STORED DATA |

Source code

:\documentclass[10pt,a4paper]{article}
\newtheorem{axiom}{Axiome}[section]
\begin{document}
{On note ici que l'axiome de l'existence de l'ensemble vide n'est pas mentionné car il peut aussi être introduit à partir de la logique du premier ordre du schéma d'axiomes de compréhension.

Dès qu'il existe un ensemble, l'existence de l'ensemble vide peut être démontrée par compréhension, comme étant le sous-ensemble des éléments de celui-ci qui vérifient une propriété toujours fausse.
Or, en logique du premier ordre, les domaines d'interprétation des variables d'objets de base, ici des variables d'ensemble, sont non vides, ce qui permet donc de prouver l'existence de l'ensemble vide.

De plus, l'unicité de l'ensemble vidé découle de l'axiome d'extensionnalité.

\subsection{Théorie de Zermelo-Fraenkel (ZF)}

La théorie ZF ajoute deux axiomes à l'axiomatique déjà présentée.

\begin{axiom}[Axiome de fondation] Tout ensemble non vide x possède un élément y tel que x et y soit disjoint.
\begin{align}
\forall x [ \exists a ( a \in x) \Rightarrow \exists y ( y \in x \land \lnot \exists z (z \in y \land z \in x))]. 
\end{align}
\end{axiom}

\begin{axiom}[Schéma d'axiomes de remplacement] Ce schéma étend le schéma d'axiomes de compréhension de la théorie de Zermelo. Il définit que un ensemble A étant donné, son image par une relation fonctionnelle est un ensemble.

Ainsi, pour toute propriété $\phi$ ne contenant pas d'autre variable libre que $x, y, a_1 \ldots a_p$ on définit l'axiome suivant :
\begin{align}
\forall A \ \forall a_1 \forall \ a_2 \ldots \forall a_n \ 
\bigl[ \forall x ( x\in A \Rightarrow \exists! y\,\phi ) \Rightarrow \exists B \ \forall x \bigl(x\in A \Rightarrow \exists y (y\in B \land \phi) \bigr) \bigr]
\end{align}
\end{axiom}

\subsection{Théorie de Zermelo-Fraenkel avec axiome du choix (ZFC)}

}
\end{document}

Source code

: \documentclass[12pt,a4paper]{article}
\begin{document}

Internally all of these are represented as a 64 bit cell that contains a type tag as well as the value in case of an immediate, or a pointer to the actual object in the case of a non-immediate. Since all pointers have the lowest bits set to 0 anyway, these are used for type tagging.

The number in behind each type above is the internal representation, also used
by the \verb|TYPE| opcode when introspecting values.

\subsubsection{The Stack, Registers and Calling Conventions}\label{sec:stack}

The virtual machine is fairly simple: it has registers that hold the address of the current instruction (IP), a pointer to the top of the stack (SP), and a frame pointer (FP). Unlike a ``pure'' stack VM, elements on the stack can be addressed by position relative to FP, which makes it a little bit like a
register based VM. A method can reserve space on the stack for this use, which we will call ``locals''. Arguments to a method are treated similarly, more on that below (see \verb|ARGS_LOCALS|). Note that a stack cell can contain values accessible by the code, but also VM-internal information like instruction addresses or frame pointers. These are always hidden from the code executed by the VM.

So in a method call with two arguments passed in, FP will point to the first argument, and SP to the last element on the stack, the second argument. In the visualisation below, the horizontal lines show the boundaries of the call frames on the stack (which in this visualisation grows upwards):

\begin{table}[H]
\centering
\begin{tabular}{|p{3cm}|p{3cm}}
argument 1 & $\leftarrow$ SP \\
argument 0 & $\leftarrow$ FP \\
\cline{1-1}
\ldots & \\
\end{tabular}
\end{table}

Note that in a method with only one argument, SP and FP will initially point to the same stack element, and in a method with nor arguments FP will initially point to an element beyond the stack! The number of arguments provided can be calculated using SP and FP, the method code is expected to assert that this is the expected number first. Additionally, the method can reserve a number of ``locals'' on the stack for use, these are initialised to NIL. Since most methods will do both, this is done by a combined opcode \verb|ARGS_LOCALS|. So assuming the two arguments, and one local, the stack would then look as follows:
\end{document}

EXERCISE BRIEF | Count each line above that has the word "Fraenkel" in it, and write down nothing but the total.

REPLY | 2